Work order:
Line by line, print the records exactly, and keep images out of the copy.

(Collection entries)
:::::

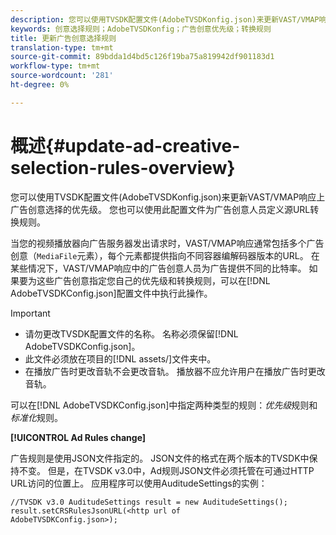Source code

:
 ```yaml
---
description: 您可以使用TVSDK配置文件(AdobeTVSDKonfig.json)来更新VAST/VMAP响应上广告创意选择的优先级。 您也可以使用此配置文件为广告创意人员定义源URL转换规则。
keywords: 创意选择规则；AdobeTVSDKonfig；广告创意优先级；转换规则
title: 更新广告创意选择规则
translation-type: tm+mt
source-git-commit: 89bdda1d4bd5c126f19ba75a819942df901183d1
workflow-type: tm+mt
source-wordcount: '281'
ht-degree: 0%

---
```



# 概述{#update-ad-creative-selection-rules-overview}

您可以使用TVSDK配置文件(AdobeTVSDKonfig.json)来更新VAST/VMAP响应上广告创意选择的优先级。 您也可以使用此配置文件为广告创意人员定义源URL转换规则。

当您的视频播放器向广告服务器发出请求时，VAST/VMAP响应通常包括多个广告创意（`MediaFile`元素），每个元素都提供指向不同容器编解码器版本的URL。 在某些情况下，VAST/VMAP响应中的广告创意人员为广告提供不同的比特率。 如果要为这些广告创意指定您自己的优先级和转换规则，可以在[!DNL AdobeTVSDKConfig.json]配置文件中执行此操作。

>[!IMPORTANT]
>
>* 请勿更改TVSDK配置文件的名称。 名称必须保留[!DNL AdobeTVSDKConfig.json]。
>* 此文件必须放在项目的[!DNL assets/]文件夹中。
>* 在播放广告时更改音轨不会更改音轨。 播放器不应允许用户在播放广告时更改音轨。

>



可以在[!DNL AdobeTVSDKConfig.json]中指定两种类型的规则：*优先级*&#x200B;规则和&#x200B;*标准化*&#x200B;规则。

**[!UICONTROL Ad Rules change]**

<!--<a id="section_EDCE7C94156D4A47AA2FBAE9BE0390CE"></a>-->

广告规则是使用JSON文件指定的。 JSON文件的格式在两个版本的TVSDK中保持不变。 但是，在TVSDK v3.0中，Ad规则JSON文件必须托管在可通过HTTP URL访问的位置上。 应用程序可以使用AuditudeSettings的实例：

```
//TVSDK v3.0 AuditudeSettings result = new AuditudeSettings(); 
result.setCRSRulesJsonURL(<http url of 
AdobeTVSDKConfig.json>);  
```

:::::

Response below:
Source code

:
 ```yaml
---
description: 您可以使用TVSDK配置文件(AdobeTVSDKonfig.json)来更新VAST/VMAP响应上广告创意选择的优先级。 您也可以使用此配置文件为广告创意人员定义源URL转换规则。
keywords: 创意选择规则；AdobeTVSDKonfig；广告创意优先级；转换规则
title: 更新广告创意选择规则
translation-type: tm+mt
source-git-commit: 89bdda1d4bd5c126f19ba75a819942df901183d1
workflow-type: tm+mt
source-wordcount: '281'
ht-degree: 0%

---
```



# 概述{#update-ad-creative-selection-rules-overview}

您可以使用TVSDK配置文件(AdobeTVSDKonfig.json)来更新VAST/VMAP响应上广告创意选择的优先级。 您也可以使用此配置文件为广告创意人员定义源URL转换规则。

当您的视频播放器向广告服务器发出请求时，VAST/VMAP响应通常包括多个广告创意（`MediaFile`元素），每个元素都提供指向不同容器编解码器版本的URL。 在某些情况下，VAST/VMAP响应中的广告创意人员为广告提供不同的比特率。 如果要为这些广告创意指定您自己的优先级和转换规则，可以在[!DNL AdobeTVSDKConfig.json]配置文件中执行此操作。

>[!IMPORTANT]
>
>* 请勿更改TVSDK配置文件的名称。 名称必须保留[!DNL AdobeTVSDKConfig.json]。
>* 此文件必须放在项目的[!DNL assets/]文件夹中。
>* 在播放广告时更改音轨不会更改音轨。 播放器不应允许用户在播放广告时更改音轨。

>



可以在[!DNL AdobeTVSDKConfig.json]中指定两种类型的规则：*优先级*&#x200B;规则和&#x200B;*标准化*&#x200B;规则。

**[!UICONTROL Ad Rules change]**

<!--<a id="section_EDCE7C94156D4A47AA2FBAE9BE0390CE"></a>-->

广告规则是使用JSON文件指定的。 JSON文件的格式在两个版本的TVSDK中保持不变。 但是，在TVSDK v3.0中，Ad规则JSON文件必须托管在可通过HTTP URL访问的位置上。 应用程序可以使用AuditudeSettings的实例：

```
//TVSDK v3.0 AuditudeSettings result = new AuditudeSettings(); 
result.setCRSRulesJsonURL(<http url of 
AdobeTVSDKConfig.json>);  
```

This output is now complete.